We are subject to federal, state and local laws and regulations governing environmental quality and pollution control. These laws and regulations require us to remove or remedy the effect of the disposal or release of specified substances at current and former operating sites.  At March 31, 2010 and December 31, 2009, we had accrued approximately $5 million for expected remediation costs and associated onsite, offsite and groundwater technical studies and for related environmental legal costs; however, we estimate that our exposure could be as high as $7 million at March 31, 2010.
 
Our environmental remediation projects are in various stages of completion. Our recorded liabilities reflect our current estimates of amounts we will expend to remediate these sites. However, depending on the stage of completion or assessment, the ultimate extent of contamination or remediation required may not be known. As additional assessments occur or remediation efforts continue, we may incur additional liabilities.

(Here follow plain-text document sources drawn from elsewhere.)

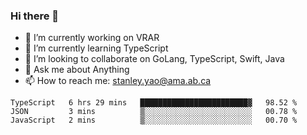 ### Hi there 👋

- 🔭 I’m currently working on VRAR
- 🌱 I’m currently learning TypeScript
- 👯 I’m looking to collaborate on GoLang, TypeScript, Swift, Java
- 💬 Ask me about Anything
- 📫 How to reach me: stanley.yao@ama.ab.ca


<!--START_SECTION:waka-->
```text
TypeScript   6 hrs 29 mins   ████████████████████████▓   98.52 % 
JSON         3 mins          ▒░░░░░░░░░░░░░░░░░░░░░░░░   00.78 % 
JavaScript   2 mins          ▒░░░░░░░░░░░░░░░░░░░░░░░░   00.70 % 
```
<!--END_SECTION:waka-->

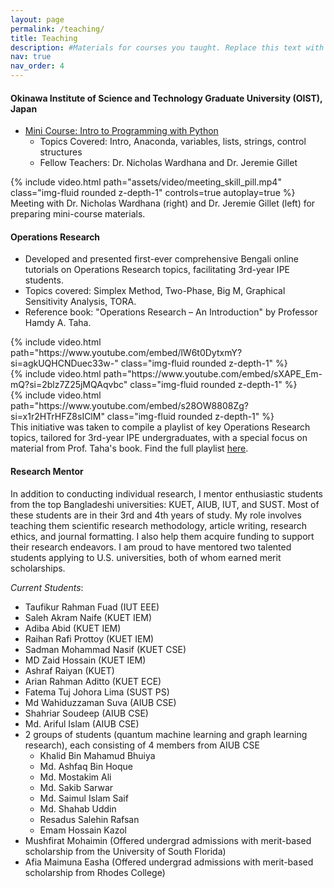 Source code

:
 ```yaml
---
layout: page
permalink: /teaching/
title: Teaching
description: #Materials for courses you taught. Replace this text with your description.
nav: true
nav_order: 4
---
```


#### Okinawa Institute of Science and Technology Graduate University (OIST), Japan

* [Mini Course: Intro to Programming with Python](https://groups.oist.jp/grad/skill-pill-programming-python)
  * Topics Covered: Intro, Anaconda, variables, lists, strings, control structures
  * Fellow Teachers: Dr. Nicholas Wardhana and Dr. Jeremie Gillet


<div class="row mt-1">
    <div class="col-sm mt-1 mt-md-0">
        {% include video.html path="assets/video/meeting_skill_pill.mp4" class="img-fluid rounded z-depth-1" controls=true autoplay=true %}
    </div>
</div>
<div class="caption">
    Meeting with Dr. Nicholas Wardhana (right) and Dr. Jeremie Gillet (left) for preparing mini-course materials.
</div>


#### Operations Research 
* Developed and presented first-ever comprehensive Bengali online tutorials on Operations Research topics, facilitating 3rd-year IPE students.
* Topics covered: Simplex Method, Two-Phase, Big M, Graphical Sensitivity Analysis, TORA.
* Reference book: "Operations Research – An Introduction" by Professor Hamdy A. Taha.

<div class="row mt-3">
    <div class="col-sm mt-3 mt-md-0">
        {% include video.html path="https://www.youtube.com/embed/lW6t0DytxmY?si=agkUQHCNDuec33w-" class="img-fluid rounded z-depth-1" %}
    </div>
    <div class="col-sm mt-3 mt-md-0">
        {% include video.html path="https://www.youtube.com/embed/sXAPE_Em-mQ?si=2blz7Z25jMQAqvbc" class="img-fluid rounded z-depth-1" %}
    </div>
    <div class="col-sm mt-3 mt-md-0">
        {% include video.html path="https://www.youtube.com/embed/s28OW8808Zg?si=x1r2HTrHFZ8sIClM" class="img-fluid rounded z-depth-1" %}
    </div>
</div>
<div class="caption">
    This initiative was taken to compile a playlist of key Operations Research topics, tailored for 3rd-year IPE undergraduates, with a special focus on material from Prof. Taha's book. Find the full playlist <a href="https://www.youtube.com/playlist?list=PLuSiLTVPLvAGr6HwXbtR6knxPTuivdh2E" target="_blank">here</a>.
</div>


#### Research Mentor
In addition to conducting individual research, I mentor enthusiastic students from the top Bangladeshi universities: KUET, AIUB, IUT, and SUST. Most of these students are in their 3rd and 4th years of study. My role involves teaching them scientific research methodology, article writing, research ethics, and journal formatting. I also help them acquire funding to support their research endeavors. I am proud to have mentored two talented students applying to U.S. universities, both of whom earned merit scholarships.

_Current Students_:
* Taufikur Rahman Fuad (IUT EEE)
* Saleh Akram Naife (KUET IEM)
* Adiba Abid (KUET IEM)
* Raihan Rafi Prottoy (KUET IEM)
* Sadman Mohammad Nasif (KUET CSE)
* MD Zaid Hossain (KUET IEM)
* Ashraf Raiyan (KUET)
* Arian Rahman Aditto (KUET ECE)
* Fatema Tuj Johora Lima (SUST PS)
* Md Wahiduzzaman Suva (AIUB CSE)
* Shahriar Soudeep (AIUB CSE)
* Md. Ariful Islam (AIUB CSE)
* 2 groups of students (quantum machine learning and graph learning research), each consisting of 4 members from AIUB CSE
    - Khalid Bin Mahamud Bhuiya
    - Md. Ashfaq Bin Hoque
    - Md. Mostakim Ali
    - Md. Sakib Sarwar
    - Md. Saimul Islam Saif
    - Md. Shahab Uddin
    - Resadus Salehin Rafsan
    - Emam Hossain Kazol
* Mushfirat Mohaimin (Offered undergrad admissions with merit-based scholarship from the University of South Florida)
* Afia Maimuna Easha (Offered undergrad admissions with merit-based scholarship from Rhodes College)





<!--
For now, this page is assumed to be a static description of your courses. You can convert it to a collection similar to `_projects/` so that you can have a dedicated page for each course.

Organize your courses by years, topics, or universities, however you like!
-->
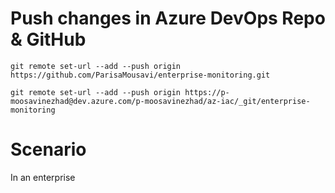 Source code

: # Push changes in Azure DevOps Repo & GitHub
```
git remote set-url --add --push origin https://github.com/ParisaMousavi/enterprise-monitoring.git

git remote set-url --add --push origin https://p-moosavinezhad@dev.azure.com/p-moosavinezhad/az-iac/_git/enterprise-monitoring
```

# Scenario
In an enterprise  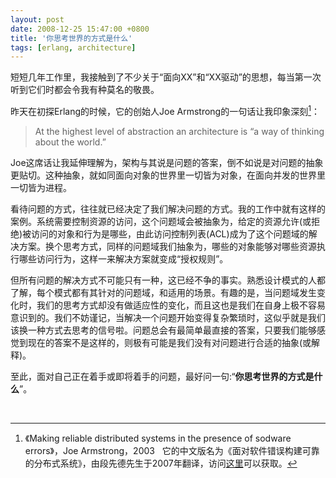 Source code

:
 ```yaml
---
layout: post
date: 2008-12-25 15:47:00 +0800
title: '你思考世界的方式是什么'
tags: [erlang, architecture]
---
```


短短几年工作里，我接触到了不少关于“面向XX”和“XX驱动”的思想，每当第一次听到它们时都会令我有种莫名的敬畏。

昨天在初探Erlang的时候，它的创始人Joe Armstrong的一句话让我印象深刻[^1]：

> At the highest level of abstraction an architecture is “a way of thinking about the world.”

<!--more-->

Joe这席话让我延伸理解为，架构与其说是问题的答案，倒不如说是对问题的抽象更贴切。这种抽象，就如同面向对象的世界里一切皆为对象，在面向并发的世界里一切皆为进程。 

看待问题的方式，往往就已经决定了我们解决问题的方式。我的工作中就有这样的案例。系统需要控制资源的访问，这个问题域会被抽象为，给定的资源允许(或拒绝)被访问的对象和行为是哪些，由此访问控制列表(ACL)成为了这个问题域的解决方案。换个思考方式，同样的问题域我们抽象为，哪些的对象能够对哪些资源执行哪些访问行为，这样一来解决方案就变成“授权规则”。

但所有问题的解决方式不可能只有一种，这已经不争的事实。熟悉设计模式的人都了解，每个模式都有其针对的问题域，和适用的场景。有趣的是，当问题域发生变化时，我们的思考方式却没有做适应性的变化，而且这也是我们在自身上极不容易意识到的。我们不妨谨记，当解决一个问题开始变得复杂繁琐时，这似乎就是我们该换一种方式去思考的信号啦。问题总会有最简单最直接的答案，只要我们能够感觉到现在的答案不是这样的，则极有可能是我们没有对问题进行合适的抽象(或解释)。

至此，面对自己正在着手或即将着手的问题，最好问一句:“**你思考世界的方式是什么**”。

  

[^1]: 《Making reliable distributed systems in the presence of sodware errors》，Joe Armstrong，2003    它的中文版名为《面对软件错误构建可靠的分布式系统》，由段先德先生于2007年翻译，访问[这里](http://www.oschina.net/action/file/download?id=120&fn=8ad177ca48edba13c3cdbad93bd9da42d34ca1fe)可以获取。
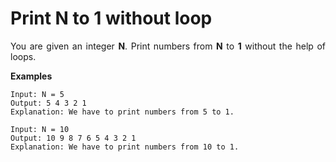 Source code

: <div align="justify">

# Print N to 1 without loop

You are given an integer __N__. Print numbers from __N__ to __1__ without the help of loops.

__Examples__

```
Input: N = 5
Output: 5 4 3 2 1
Explanation: We have to print numbers from 5 to 1.

Input: N = 10
Output: 10 9 8 7 6 5 4 3 2 1
Explanation: We have to print numbers from 10 to 1.
```

</div> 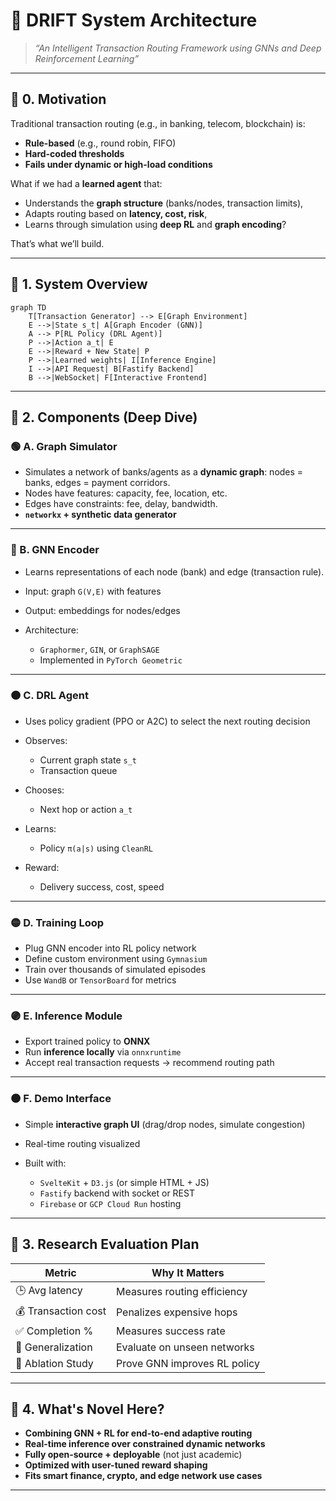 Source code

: # 🧠 **DRIFT System Architecture**

> *“An Intelligent Transaction Routing Framework using GNNs and Deep Reinforcement Learning”*

---

## 🔁 0. Motivation

Traditional transaction routing (e.g., in banking, telecom, blockchain) is:

* **Rule-based** (e.g., round robin, FIFO)
* **Hard-coded thresholds**
* **Fails under dynamic or high-load conditions**

What if we had a **learned agent** that:

* Understands the **graph structure** (banks/nodes, transaction limits),
* Adapts routing based on **latency, cost, risk**,
* Learns through simulation using **deep RL** and **graph encoding**?

That’s what we’ll build.

---

## 🧱 1. System Overview

```
graph TD
    T[Transaction Generator] --> E[Graph Environment]
    E -->|State s_t| A[Graph Encoder (GNN)]
    A --> P[RL Policy (DRL Agent)]
    P -->|Action a_t| E
    E -->|Reward + New State| P
    P -->|Learned weights| I[Inference Engine]
    I -->|API Request| B[Fastify Backend]
    B -->|WebSocket| F[Interactive Frontend]
```

---

## 🧩 2. Components (Deep Dive)

### 🟢 A. **Graph Simulator**

* Simulates a network of banks/agents as a **dynamic graph**: nodes = banks, edges = payment corridors.
* Nodes have features: capacity, fee, location, etc.
* Edges have constraints: fee, delay, bandwidth.
* **`networkx` + synthetic data generator**

---

### 🔵 B. **GNN Encoder**

* Learns representations of each node (bank) and edge (transaction rule).
* Input: graph `G(V,E)` with features
* Output: embeddings for nodes/edges
* Architecture:

  * `Graphormer`, `GIN`, or `GraphSAGE`
  * Implemented in `PyTorch Geometric`

---

### 🟠 C. **DRL Agent**

* Uses policy gradient (PPO or A2C) to select the next routing decision
* Observes:

  * Current graph state `s_t`
  * Transaction queue
* Chooses:

  * Next hop or action `a_t`
* Learns:

  * Policy `π(a|s)` using `CleanRL`
* Reward:

  * Delivery success, cost, speed

---

### 🟡 D. **Training Loop**

* Plug GNN encoder into RL policy network
* Define custom environment using `Gymnasium`
* Train over thousands of simulated episodes
* Use `WandB` or `TensorBoard` for metrics

---

### 🟣 E. **Inference Module**

* Export trained policy to **ONNX**
* Run **inference locally** via `onnxruntime`
* Accept real transaction requests → recommend routing path

---

### 🟤 F. **Demo Interface**

* Simple **interactive graph UI** (drag/drop nodes, simulate congestion)
* Real-time routing visualized
* Built with:

  * `SvelteKit` + `D3.js` (or simple HTML + JS)
  * `Fastify` backend with socket or REST
  * `Firebase` or `GCP Cloud Run` hosting

---

## 🧪 3. Research Evaluation Plan

| Metric              | Why It Matters               |
| ------------------- | ---------------------------- |
| 🕒 Avg latency      | Measures routing efficiency  |
| 💰 Transaction cost | Penalizes expensive hops     |
| ✅ Completion %      | Measures success rate        |
| 🔄 Generalization   | Evaluate on unseen networks  |
| 🧠 Ablation Study   | Prove GNN improves RL policy |

---

## 🧠 4. What's Novel Here?

* **Combining GNN + RL for end-to-end adaptive routing**
* **Real-time inference over constrained dynamic networks**
* **Fully open-source + deployable** (not just academic)
* **Optimized with user-tuned reward shaping**
* **Fits smart finance, crypto, and edge network use cases**

---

Polychlorinated Biphenyls (PCB) Cost Recoveries and Refund. Since 1994, we have been conducting remediation activities at certain of our compressor stations associated with PCBs and other hazardous materials.  We have collected amounts, substantially in excess of remediation costs to date, through a surcharge to our customers under a settlement approved by the Federal Energy Regulatory Commission (FERC) in November of 1995.  In November 2009, the FERC approved an amendment to the 1995 settlement that provides for interim refunds over a three year period of approximately $157 million of our collected amounts plus interest of 8%.  Through March 31, 2010, we have refunded approximately $30 million to our customers.  Our refund obligations are recorded as regulatory liabilities on our balance sheet and as of March 31, 2010, we have classified approximately $47 million as current liabilities based on the timing of when these amounts are expected to be refunded to our customers.

 
5

 
 
 
Superfund Matters.  Included in our recorded environmental liabilities are projects where we have received notice that we have been designated or could be designated as a Potentially Responsible Party (PRP) under the Comprehensive Environmental Response, Compensation and Liability Act (CERCLA), commonly known as Superfund, or state equivalents for three active sites. Liability under the federal CERCLA statute may be joint and several, meaning that we could be required to pay in excess of our pro rata share of remediation costs.  We consider the financial strength of other PRPs in estimating our liabilities. Accruals for these issues are included in the environmental reserve discussed above.

For the remainder of 2010, we estimate that our total remediation expenditures will be approximately $1 million, most of which will be expended under government directed clean-up plans.  In addition, we expect to make capital expenditures for environmental matters of approximately $4 million in the aggregate for the remainder of 2010 through 2014.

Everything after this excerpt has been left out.